But he had to stop in his tracks. He would have been dead one more step, for the tip of Icebreaker was already pointed at his throat. Joe had raised Icebreaker with a nonchalance never seen before by anyone present. They had never seen a blade move so effortlessly.
The knight gulped, the blood trickling from the tiny puncture at his adam's apple which Icebreaker created. He dropped his sword and its metal clattered on the white stone.
"Very good," Joe sighed with relief, sheathing Icebreaker, "Forgive me, but I am Ned Stark's son. There is no way I would hurt family. Lighten up, will you?"
He was standing before Lysa and Robin Arryn, who were embracing each other on the seat of Arryn.
Yet through it all, through the heat of the moment and the raw truth the emotions of Lysa expressed. . , Joe felt nothing.
Nothing but the same indifference to the world around him. A world that felt so full of life to his observing self.
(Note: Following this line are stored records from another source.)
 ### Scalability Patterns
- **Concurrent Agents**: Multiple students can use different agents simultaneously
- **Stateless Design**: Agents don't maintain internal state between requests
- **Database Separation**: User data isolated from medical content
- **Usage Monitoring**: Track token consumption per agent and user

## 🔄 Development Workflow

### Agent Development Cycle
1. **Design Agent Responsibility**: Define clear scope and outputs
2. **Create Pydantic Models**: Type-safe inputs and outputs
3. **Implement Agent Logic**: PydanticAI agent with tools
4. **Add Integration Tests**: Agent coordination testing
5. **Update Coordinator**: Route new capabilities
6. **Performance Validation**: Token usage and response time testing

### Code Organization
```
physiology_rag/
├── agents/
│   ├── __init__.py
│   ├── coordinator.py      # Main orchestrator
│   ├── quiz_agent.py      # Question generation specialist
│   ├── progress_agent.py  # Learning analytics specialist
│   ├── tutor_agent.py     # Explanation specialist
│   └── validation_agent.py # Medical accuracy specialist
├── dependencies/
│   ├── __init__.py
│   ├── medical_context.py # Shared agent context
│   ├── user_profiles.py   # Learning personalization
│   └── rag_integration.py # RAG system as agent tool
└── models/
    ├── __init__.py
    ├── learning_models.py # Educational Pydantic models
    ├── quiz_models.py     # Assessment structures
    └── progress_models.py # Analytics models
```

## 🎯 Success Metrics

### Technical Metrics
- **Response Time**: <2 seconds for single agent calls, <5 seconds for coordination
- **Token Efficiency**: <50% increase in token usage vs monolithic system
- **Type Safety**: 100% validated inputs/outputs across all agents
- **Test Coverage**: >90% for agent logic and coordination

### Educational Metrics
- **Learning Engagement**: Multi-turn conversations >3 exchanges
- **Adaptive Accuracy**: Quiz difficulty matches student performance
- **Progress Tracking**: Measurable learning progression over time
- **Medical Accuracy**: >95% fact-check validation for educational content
But now, as a participant, only emptiness filled the blanks.
Lysa looked at Joe with scrutiny, and Robin managed to get some peaks in but could not bare to look for more than a few seconds at a time out of fear.
"But what if I *would* hurt family?" Joe said, gathering himself once again, "As I have just shown, that would disprove your assumption that no one can hurt you here."
It was then that Joe's face lightened up, and his trademark accepting gaze began to warm the cold that once penetrated the hall, "Dear Robin, nowhere is safe. Not here, not anywhere. The sooner you learn that and stop sucking at your mothers teat, the sooner you can learn to defend yourself. Winter is coming."
Joe then raised his left hand.
Lysa flinched, but her brain told her to relent. Joe noticed Lysa doing this, and for a moment felt empty; thinking about how his mother and he might have been, if she had lived.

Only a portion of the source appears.